Why do good ideas suffer a quiet death in meetings? While weaker ones somehow get approved? Why does a room full of smart people still default to “we’ll think about it”… Even when the numbers make sense? And what actually separates the proposals that get greenlit from the ones that disappear?
In this workshop, David, a professional communication coach for high-level executives, breaks down how real decisions get made in high-stakes rooms. Drawing on cases like Howard Schultz, you’ll learn why framing beats logic, and how the right narrative can turn resistance into momentum.
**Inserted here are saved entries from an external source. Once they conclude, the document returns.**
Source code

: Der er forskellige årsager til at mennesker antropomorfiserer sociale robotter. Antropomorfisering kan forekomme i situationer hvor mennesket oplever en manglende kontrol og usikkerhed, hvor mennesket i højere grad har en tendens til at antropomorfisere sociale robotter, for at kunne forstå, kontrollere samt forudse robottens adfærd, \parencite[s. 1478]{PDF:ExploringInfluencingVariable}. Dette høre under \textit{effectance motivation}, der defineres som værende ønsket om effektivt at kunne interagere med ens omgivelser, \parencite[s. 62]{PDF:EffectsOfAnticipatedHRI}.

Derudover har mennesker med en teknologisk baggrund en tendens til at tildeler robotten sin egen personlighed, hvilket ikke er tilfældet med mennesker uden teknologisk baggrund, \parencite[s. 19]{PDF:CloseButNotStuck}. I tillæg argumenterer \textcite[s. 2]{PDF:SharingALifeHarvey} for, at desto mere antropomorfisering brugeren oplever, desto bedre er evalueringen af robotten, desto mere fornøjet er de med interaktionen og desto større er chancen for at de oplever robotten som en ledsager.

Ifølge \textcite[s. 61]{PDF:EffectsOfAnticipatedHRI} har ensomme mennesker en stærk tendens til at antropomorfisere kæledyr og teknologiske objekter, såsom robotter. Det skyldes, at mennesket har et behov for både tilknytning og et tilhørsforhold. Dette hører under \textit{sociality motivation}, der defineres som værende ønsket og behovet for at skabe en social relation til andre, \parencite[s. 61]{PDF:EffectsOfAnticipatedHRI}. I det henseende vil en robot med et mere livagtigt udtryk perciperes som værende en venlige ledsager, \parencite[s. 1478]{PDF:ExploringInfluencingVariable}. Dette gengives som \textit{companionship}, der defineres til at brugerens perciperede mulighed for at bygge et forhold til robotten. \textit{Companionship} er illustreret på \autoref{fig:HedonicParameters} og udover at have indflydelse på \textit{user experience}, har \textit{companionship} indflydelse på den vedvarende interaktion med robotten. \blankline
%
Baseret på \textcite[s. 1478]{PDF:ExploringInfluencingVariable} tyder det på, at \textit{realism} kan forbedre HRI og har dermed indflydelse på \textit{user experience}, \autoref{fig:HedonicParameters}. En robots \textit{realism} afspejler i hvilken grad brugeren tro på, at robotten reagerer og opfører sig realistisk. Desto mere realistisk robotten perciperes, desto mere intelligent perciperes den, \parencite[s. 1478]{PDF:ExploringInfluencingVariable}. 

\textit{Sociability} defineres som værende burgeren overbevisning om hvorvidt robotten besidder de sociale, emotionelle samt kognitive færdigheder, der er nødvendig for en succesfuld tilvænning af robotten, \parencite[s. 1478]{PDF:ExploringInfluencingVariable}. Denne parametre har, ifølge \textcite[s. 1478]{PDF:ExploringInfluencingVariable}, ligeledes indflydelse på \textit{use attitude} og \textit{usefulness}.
You’ll master the RICE Framework to pressure-test your ideas before you even walk in, build a Stakeholder Map so precise the meeting itself becomes a formality, and craft a razor-sharp one-pager that gets decision-makers leaning toward yes from the start.
This is where pitching stops being a gamble and becomes a system. You’ll learn how to reframe budget conversations as risk conversations, align your idea with what stakeholders actually care about, and present with the kind of clarity and authority that moves people to act. Because at the highest level, it’s not the best idea that wins, it’s the one that’s impossible to say no to.
为什么很多不错的想法,在会议里悄无声息地“死掉”?而一些没那么好的,却反而通过了?为什么一群很聪明的人坐在一起,最后还是只说一句“再考虑一下”?到底什么样的提案能被通过,什么样的会被忽略?
在这场工作坊中,David 会拆解高压决策场景里,想法是怎么真正被“接受”的。结合像 Howard Schultz 这样的案例,你会看到:很多时候,比逻辑更重要的是“怎么讲”。一个好的叙事,可以把阻力变成推动力。你会学到 RICE 框架,用来在进会议之前就把想法打磨好;也会做 Stakeholder Map(利益相关者地图),让会议本身变成一个“走流程”;还会学怎么写一页纸,把核心讲清楚,让决策者从一开始就更倾向点头。
这不再是“看运气”的表达,而是一套可以复用的方法。你会学会把预算问题变成“风险问题”,让你的想法对齐大家真正关心的点,并用更清晰、有力量的方式表达出来。因为在更高层级,比的不是哪个想法更好,而是哪个想法,让人更难拒绝。